Discussion In disability claims, an applicant must demonstrate that she has a severe impairment or combination of impairments that impact her functional capacity. Jones v. Apfel, 190 F.3d 1224, 1228 (11th Cir. 1999). Appellant alleges that she demonstrated that she suffered from fatigue, shortness of breath, thalassemia and iron deficiency and that such evidence was not considered by the ALJ in evaluating her claim. The record demonstrates, to the contrary, that the ALJ considered all medically documented conditions submitted by the Appellant, including the diagnosis of microcytosis, which was related to her possible thalassemia and iron deficiency. Appellant alleges nevertheless that the ALJ was required to seek further testimony with regard to this condition. While the ALJ has a basic obligation to develop a full and fair record, medical sources generally need only be re-contacted when the evidence received from that source is inadequate to determine whether the claimant is disabled. 20 C.F.R. §§ 404.1512(e) and 416.912(e); Graham v. Apfel, 129 F.3d 1420, 1422 (11th Cir. 1997) (per curiam). We generally will not question the ALJ's development of the record unless it "reveals evidentiary gaps which result in unfairness and clear prejudice." Brown v. Shalala, 44 F.3d 931, 935 (11th Cir. 1995) (per curiam) (internal citation and quotation marks omitted). In light of the fact that the ALJ accepted the medical
diagnosis of microcytosis and considered it in conjunction with the numerous evaluations made by other doctors, we find that no such gaps exist in this case. Additionally, the ALJ considered, and discredited, Appellant's subjective testimony with regard to fatigue and shortness of breath. We note that "credibility determinations are the province of the ALJ." Moore, 405 F.3d at 1212. While the ALJ is required to articulate explicit and adequate reasons for questioning an applicant's credibility, the ALJ need not "specifically refer to every piece of evidence in his decision." Dyer v. Barnhart 395 F.3d 1206, 1211 (11th Cir. 2005) (per curiam). The record clearly demonstrates that the ALJ relied on the medical reports that stated that Appellant had limited problems with fatigue and shortness of breath in making his determination. We find that his conclusion is supported by substantial evidence and we affirm. Appellant next argues that the ALJ's analysis of the work available to Appellant was flawed since his question to the vocational expert failed to incorporate the limitations arising from fatigue and shortness of breath. We have already determined that the ALJ acted properly in discrediting testimony about these symptoms. We can therefore conclude that it was not necessary for the ALJ to raise them before the vocational expert. Finally, Appellant posits that the district court erred by not remanding the
case when she presented new evidence of her illness to the court.
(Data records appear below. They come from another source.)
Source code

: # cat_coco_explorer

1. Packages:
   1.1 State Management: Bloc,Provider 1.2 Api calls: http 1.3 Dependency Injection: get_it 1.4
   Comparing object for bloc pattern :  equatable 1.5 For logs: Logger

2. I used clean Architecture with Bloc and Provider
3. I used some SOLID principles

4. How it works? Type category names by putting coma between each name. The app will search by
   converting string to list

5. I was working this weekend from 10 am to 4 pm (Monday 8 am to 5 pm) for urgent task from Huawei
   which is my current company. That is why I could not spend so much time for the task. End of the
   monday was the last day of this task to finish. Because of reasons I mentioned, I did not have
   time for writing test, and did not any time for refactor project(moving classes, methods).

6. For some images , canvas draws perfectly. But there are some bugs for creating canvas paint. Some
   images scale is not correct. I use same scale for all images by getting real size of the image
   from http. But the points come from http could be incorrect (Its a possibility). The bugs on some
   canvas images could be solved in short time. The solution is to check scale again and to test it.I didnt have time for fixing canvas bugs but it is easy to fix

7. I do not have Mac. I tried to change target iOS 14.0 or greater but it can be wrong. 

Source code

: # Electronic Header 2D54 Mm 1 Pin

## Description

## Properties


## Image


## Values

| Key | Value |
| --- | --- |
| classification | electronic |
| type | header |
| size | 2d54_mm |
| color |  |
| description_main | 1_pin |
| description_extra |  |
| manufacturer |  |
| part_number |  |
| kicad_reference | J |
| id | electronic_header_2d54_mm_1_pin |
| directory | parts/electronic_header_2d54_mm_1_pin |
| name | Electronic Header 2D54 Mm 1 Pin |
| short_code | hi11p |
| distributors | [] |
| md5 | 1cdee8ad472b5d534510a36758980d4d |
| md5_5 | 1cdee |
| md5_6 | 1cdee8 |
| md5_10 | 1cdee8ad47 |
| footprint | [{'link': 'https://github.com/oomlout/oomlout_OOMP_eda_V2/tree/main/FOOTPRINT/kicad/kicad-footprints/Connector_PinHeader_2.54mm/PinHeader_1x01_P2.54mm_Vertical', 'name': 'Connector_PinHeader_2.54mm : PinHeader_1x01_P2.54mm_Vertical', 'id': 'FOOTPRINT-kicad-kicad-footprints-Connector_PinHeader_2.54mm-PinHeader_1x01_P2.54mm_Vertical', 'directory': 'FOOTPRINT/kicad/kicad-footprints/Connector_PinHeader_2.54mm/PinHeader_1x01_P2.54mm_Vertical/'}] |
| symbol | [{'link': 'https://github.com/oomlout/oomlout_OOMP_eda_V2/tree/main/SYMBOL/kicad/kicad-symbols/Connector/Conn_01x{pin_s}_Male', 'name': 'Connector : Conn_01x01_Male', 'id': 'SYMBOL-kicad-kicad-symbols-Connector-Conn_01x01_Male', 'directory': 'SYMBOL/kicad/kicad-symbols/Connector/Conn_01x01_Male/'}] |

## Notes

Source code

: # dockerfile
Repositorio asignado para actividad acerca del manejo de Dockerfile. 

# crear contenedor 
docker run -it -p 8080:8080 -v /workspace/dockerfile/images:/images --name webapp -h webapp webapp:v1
To be entitled to a remand for further administrative proceedings that include new evidence, an applicant must show, inter alia, that such evidence is material. Falge, 150 F.3d at 1323. The tests that Appellant relies on were conducted between March 22, 2005 and June 7, 2005 - several months after the ALJ's November 23, 2004 decision. This evidence is therefore reflective of Appellant's worsened condition at the time, rather than of the extent of her disability prior to the decision, which was welldocumented through other medical evidence. We thus find that the evidence was not material to the administrative proceeding, and we affirm. AFFIRMED.